EXERCISE DESCRIPTION: Give the lines below again exactly, starting with the line that holds "specification, while fixing" and going on through the line that holds "clause and added".

Saved data entries
········

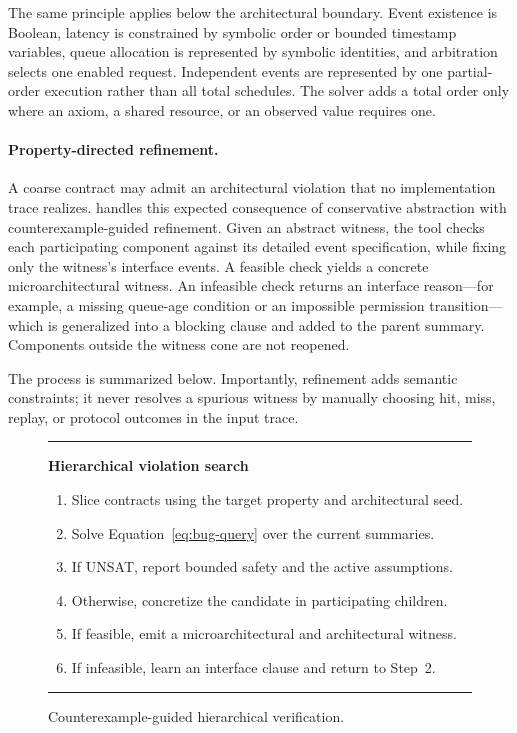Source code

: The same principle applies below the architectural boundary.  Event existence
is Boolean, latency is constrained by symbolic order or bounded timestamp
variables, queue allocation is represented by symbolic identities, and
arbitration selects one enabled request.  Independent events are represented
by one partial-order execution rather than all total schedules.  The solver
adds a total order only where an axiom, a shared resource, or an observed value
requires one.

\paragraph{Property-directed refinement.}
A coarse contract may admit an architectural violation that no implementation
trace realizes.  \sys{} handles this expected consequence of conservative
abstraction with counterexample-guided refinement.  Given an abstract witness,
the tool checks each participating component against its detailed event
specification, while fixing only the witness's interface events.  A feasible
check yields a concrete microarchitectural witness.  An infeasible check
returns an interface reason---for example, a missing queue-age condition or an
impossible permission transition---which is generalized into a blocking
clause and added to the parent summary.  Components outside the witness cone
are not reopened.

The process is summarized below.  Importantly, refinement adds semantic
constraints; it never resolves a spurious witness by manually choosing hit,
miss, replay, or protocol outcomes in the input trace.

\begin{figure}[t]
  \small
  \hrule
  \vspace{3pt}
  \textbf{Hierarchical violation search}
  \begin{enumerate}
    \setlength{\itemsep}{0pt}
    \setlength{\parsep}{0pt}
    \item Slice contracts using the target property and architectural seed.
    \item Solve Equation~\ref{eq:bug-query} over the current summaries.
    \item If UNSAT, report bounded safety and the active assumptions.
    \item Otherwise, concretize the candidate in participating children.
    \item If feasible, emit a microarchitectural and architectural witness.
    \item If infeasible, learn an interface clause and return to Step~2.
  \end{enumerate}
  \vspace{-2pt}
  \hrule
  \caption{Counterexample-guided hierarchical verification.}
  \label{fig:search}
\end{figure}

········

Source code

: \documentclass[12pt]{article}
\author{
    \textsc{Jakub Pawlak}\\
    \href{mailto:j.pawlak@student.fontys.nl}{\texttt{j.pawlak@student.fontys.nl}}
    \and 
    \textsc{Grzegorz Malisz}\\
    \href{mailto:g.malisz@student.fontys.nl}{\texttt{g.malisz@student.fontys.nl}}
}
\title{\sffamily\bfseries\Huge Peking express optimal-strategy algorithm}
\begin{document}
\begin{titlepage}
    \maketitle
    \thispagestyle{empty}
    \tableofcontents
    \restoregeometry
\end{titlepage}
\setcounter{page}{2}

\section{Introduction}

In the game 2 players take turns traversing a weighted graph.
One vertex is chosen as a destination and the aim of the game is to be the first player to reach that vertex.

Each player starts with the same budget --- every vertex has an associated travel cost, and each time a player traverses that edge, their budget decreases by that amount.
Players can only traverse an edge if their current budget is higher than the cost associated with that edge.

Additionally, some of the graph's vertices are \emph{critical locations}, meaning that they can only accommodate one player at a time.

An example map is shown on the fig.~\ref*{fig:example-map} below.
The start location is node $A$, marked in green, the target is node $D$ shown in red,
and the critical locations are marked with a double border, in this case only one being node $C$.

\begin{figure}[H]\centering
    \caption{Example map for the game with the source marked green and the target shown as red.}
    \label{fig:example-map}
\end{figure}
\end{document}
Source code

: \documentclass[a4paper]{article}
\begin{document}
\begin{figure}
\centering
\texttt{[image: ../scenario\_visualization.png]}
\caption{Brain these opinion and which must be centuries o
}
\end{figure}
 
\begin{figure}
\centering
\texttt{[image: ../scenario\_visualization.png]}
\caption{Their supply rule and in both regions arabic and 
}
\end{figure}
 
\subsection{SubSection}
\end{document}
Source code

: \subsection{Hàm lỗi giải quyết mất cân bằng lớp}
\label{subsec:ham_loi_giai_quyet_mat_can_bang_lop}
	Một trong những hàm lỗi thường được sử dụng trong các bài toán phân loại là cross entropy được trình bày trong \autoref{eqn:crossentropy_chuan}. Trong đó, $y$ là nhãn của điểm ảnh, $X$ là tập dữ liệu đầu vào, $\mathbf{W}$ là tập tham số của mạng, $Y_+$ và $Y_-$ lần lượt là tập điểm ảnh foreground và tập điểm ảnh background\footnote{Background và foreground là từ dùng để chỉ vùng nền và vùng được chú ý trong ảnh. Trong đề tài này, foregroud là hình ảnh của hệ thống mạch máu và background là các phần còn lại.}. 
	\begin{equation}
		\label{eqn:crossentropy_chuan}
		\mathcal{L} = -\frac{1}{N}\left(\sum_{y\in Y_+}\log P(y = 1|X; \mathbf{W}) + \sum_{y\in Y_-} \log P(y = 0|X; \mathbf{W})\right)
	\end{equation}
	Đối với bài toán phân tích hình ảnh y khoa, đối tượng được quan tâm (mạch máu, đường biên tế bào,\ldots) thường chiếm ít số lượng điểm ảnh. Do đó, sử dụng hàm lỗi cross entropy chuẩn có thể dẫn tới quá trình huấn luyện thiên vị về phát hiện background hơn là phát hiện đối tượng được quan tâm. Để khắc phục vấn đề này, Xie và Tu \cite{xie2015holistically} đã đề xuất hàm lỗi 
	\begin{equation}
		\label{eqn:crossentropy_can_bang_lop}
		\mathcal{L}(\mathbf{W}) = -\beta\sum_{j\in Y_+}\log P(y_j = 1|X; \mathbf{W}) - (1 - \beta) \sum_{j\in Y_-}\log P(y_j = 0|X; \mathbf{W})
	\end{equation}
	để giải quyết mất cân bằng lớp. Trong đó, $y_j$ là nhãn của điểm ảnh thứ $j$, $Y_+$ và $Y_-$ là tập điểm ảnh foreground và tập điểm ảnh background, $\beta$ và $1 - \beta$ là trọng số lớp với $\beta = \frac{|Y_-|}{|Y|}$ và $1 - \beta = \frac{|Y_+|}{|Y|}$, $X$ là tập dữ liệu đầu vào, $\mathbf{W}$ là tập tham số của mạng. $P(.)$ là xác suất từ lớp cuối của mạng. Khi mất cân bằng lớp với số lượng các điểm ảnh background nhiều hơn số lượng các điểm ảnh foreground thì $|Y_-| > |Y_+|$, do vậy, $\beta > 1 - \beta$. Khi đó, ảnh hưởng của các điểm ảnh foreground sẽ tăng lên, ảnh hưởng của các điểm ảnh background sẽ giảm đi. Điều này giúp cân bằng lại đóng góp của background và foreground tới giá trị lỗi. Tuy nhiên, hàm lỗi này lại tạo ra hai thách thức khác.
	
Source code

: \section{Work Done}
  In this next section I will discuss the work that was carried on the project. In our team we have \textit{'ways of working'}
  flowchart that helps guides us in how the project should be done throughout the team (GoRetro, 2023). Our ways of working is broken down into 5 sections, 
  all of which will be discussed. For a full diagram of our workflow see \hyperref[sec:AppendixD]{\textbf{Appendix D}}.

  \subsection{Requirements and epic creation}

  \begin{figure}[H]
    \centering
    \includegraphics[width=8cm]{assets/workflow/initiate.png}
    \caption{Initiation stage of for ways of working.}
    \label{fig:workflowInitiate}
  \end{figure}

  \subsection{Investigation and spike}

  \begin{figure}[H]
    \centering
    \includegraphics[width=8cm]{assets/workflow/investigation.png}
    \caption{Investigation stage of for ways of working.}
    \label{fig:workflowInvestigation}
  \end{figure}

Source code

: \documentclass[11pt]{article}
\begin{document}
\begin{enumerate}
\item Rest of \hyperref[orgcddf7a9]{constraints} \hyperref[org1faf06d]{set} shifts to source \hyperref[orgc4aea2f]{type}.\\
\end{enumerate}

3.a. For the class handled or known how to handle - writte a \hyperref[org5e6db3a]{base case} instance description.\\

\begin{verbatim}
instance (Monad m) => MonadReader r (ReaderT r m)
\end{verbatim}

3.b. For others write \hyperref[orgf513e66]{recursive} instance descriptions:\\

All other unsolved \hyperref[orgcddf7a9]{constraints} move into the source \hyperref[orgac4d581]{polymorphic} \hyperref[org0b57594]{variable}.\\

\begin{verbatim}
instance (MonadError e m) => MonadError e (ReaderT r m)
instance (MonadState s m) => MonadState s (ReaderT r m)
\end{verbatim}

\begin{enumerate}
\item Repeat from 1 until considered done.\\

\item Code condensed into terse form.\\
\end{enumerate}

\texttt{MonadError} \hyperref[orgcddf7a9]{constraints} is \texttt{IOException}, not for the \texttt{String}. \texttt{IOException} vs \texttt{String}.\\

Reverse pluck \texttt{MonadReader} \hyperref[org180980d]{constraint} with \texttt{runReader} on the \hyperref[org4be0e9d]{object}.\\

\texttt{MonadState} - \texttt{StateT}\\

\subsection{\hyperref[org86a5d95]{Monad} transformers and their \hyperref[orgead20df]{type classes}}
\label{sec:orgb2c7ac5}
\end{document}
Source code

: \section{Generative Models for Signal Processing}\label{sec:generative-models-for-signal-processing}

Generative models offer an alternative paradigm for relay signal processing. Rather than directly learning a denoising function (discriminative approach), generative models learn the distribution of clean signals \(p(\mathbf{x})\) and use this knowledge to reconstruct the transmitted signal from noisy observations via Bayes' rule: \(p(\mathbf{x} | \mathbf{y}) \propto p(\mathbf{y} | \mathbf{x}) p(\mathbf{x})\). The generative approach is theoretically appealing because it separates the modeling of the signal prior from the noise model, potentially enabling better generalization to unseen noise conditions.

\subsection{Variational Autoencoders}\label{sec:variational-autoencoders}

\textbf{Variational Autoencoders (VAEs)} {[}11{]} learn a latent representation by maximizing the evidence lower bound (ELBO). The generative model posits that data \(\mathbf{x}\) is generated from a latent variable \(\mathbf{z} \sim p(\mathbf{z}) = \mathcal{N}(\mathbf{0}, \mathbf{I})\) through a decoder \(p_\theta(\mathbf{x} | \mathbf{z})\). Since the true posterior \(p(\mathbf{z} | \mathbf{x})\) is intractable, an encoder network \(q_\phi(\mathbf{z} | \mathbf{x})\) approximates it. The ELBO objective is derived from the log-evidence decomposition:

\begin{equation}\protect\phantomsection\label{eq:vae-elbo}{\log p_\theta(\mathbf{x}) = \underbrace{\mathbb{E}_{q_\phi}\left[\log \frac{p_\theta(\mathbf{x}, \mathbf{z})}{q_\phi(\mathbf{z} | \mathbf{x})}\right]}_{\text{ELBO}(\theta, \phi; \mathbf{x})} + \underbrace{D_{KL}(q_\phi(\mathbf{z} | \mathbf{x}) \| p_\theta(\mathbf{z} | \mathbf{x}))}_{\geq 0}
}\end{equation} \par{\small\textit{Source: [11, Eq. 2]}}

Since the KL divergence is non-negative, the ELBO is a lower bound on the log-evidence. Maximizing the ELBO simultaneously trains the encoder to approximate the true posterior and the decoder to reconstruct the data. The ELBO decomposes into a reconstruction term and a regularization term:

········

REPLY:
specification, while fixing only the witness's interface events.  A feasible
check yields a concrete microarchitectural witness.  An infeasible check
returns an interface reason---for example, a missing queue-age condition or an
impossible permission transition---which is generalized into a blocking
clause and added to the parent summary.  Components outside the witness cone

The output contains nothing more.